Brandr’s jaw tensed. “Sorry to disappoint, but you won’t have to think of me anymore.”

She went still, her body tensing as if a blow would come. “What do you mean?”

“He leaves on the morning tides.” Gunnar scooted into her side vision. “To Gotland. For good.”

Brandr would be gone forever?

Her feet were planted on the floor, yet the ground could be spinning. She squeezed the clay pitcher in her lap, its coarse surface biting her palms. The weight anchored her on this night of bad tidings. To not see Brandr anymore? They didn’t like each other, but there was comfort in seeing his broad shoulders in a room.

If he was nearby, she was safe.

Her lashes dipped lower at the revelation.

Brandr rested his elbows on his knees, and the iron amulet he wore swung free of his tunic. “Miss me already?”

A quiver skimmed her backside. His voice was low and there was something intimate when he leaned toward her, his hands linked together. She glimpsed skin where Brandr’s tunic opened at the neck. His chest wasn’t tan. Noticing the small detail struck her as seeing an inner sanctum, as personal as the scratched amulet he wore honoring Tyr. A spear had been stamped into the metal, the symbol for the Viking god of war known for courage. Yet, few spoke of Tyr. Thor, Odin, Loki, Freyja. The folk of Uppsala relished discussing those Norse gods along with tales of giants and women warriors flying across the skies.

The well-worn metal dangling from his neck captivated her, a tell-tale secret of the man who wore it. “I thought you’d stay for the fight that brews.”

“You thought wrong,” he said softly.

His silver stare pinned her. The moment strung tautly and for once she wished the abrasive warrior would indulge in open, friendly conversation. But, he didn’t.

Gunnar scooped up his coins. “Ask him why he goes—”

“Why don’t you keep your mouth shut?” Brandr sat up, scowling at the warrior.

Her gaze shifted between the two men. Did Brandr’s business on Gotland have to do with King Olof?

“Even so, he who rules Uppsala rules Gotland,” she said, hugging the pitcher. “Don’t you care who sits on the throne?”

A tiny line cleaved the skin above Brandr’s nose. “The island’s far enough away.”

“Not so far from here.”

He rocked his cup on his thigh, the slanted indent between his brows furrowing deeper the more he held silent. The warrior cared fiercely about something. Or someone.

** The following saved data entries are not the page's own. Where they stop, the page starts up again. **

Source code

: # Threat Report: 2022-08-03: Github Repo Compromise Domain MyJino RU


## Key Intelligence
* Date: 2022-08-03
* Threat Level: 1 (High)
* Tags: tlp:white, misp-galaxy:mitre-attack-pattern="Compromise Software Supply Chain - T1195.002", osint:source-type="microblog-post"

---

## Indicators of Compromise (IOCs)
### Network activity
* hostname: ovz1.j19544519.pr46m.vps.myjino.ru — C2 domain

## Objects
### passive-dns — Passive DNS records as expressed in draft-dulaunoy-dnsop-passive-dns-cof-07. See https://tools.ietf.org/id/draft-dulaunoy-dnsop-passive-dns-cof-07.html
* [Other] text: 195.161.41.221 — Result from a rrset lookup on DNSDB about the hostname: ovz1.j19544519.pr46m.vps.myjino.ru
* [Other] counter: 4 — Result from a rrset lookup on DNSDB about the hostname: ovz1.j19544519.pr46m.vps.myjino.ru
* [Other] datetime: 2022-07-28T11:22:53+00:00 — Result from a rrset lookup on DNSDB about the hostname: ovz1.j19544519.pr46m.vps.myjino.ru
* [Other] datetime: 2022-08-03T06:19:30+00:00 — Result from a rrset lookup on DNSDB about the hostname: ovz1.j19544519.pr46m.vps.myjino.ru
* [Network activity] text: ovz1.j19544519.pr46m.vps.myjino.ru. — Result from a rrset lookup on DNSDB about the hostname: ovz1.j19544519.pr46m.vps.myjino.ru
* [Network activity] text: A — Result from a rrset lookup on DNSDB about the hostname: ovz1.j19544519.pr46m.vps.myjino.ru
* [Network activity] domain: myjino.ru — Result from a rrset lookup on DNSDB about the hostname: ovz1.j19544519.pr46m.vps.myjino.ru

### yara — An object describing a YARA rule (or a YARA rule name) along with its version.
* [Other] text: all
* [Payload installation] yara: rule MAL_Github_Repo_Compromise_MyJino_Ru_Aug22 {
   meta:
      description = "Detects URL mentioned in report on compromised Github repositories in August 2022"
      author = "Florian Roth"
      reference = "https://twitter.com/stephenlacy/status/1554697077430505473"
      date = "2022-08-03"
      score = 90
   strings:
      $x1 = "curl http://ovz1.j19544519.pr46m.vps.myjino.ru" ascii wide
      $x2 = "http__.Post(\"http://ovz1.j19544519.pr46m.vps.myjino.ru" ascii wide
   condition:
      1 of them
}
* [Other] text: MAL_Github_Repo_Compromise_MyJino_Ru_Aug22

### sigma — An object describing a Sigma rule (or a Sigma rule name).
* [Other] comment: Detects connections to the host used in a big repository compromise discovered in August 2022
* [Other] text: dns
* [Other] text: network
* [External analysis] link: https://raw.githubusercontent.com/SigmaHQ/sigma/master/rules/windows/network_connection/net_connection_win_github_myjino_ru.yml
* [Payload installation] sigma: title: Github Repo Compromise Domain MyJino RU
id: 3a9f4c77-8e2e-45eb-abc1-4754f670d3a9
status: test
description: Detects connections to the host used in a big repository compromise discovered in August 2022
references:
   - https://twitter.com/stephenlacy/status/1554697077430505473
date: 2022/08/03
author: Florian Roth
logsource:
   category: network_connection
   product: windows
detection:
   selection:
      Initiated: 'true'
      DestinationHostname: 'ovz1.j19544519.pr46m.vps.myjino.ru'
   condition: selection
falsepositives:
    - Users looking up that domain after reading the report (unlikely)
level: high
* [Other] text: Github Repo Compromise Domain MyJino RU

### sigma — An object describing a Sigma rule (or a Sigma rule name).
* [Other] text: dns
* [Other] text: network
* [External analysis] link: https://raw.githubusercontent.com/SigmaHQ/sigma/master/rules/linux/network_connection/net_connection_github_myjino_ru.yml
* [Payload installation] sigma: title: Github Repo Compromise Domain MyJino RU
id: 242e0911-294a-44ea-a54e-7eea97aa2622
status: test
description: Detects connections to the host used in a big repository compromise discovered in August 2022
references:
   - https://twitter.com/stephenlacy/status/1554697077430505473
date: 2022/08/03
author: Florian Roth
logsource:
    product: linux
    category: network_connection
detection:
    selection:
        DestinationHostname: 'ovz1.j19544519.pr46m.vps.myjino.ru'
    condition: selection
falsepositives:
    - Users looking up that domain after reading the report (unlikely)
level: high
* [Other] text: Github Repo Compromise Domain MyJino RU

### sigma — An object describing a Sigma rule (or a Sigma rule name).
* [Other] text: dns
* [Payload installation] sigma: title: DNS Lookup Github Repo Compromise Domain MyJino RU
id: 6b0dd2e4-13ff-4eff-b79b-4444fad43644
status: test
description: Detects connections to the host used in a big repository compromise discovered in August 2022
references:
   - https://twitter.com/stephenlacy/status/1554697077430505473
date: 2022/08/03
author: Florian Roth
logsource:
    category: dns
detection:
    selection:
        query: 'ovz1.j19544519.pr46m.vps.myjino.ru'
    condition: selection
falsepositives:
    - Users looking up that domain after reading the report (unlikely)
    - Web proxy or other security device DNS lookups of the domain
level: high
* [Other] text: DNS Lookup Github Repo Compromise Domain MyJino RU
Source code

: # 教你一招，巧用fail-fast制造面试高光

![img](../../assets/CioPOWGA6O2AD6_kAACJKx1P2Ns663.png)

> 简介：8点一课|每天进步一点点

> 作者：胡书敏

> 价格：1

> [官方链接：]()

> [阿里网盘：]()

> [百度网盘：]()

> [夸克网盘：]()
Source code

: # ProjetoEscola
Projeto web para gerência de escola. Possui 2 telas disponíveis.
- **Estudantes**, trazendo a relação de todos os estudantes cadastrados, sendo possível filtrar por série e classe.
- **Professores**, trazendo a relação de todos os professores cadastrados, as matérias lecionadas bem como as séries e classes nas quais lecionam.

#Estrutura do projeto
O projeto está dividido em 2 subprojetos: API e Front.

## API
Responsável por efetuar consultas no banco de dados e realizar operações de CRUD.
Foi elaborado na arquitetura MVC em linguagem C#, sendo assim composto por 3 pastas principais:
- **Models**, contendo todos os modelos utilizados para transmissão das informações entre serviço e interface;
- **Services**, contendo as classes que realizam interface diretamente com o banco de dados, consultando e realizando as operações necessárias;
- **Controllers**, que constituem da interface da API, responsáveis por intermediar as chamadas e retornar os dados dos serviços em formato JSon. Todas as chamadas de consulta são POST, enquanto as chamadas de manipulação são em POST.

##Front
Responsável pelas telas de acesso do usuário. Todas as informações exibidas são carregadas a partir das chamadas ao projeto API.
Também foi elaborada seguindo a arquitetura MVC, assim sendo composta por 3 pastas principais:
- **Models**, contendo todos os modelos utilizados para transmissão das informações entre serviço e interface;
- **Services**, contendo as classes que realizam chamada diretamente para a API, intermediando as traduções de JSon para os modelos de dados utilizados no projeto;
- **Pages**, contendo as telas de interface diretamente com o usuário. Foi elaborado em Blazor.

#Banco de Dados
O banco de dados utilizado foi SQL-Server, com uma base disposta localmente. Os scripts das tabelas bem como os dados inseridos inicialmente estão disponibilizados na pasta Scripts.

Why was she pushing him? She craved security but mostly the kind found by a wealthy lord who promised a safe home. Let the man she’d serve sift through the kingdom’s shifting sands. Men determined war and peace, never women like her.

“Do you leave because this fight yields no gold?” she goaded. “This would be a fight for honor and the good of Svea’s people.”

“Careful,” he growled.

“She’s a woman hungry for battle.” Gunnar dropped his winnings in his coin pouch. “Put her in the fight. She’d have no time to think of you.”

“No.” Brandr’s crooked smile slid back in place. “She’ll miss me.”

“Like I’d miss a pebble in my boot.”

But, her feeble insult had no bite. Air thrummed between them, raw and mysterious. Brandr’s eyes traveled the length of her red hair to her hips. Noise faded behind her. They could be the only two in the longhouse. She sat taller under his attention, the adjustment thrusting her breasts higher.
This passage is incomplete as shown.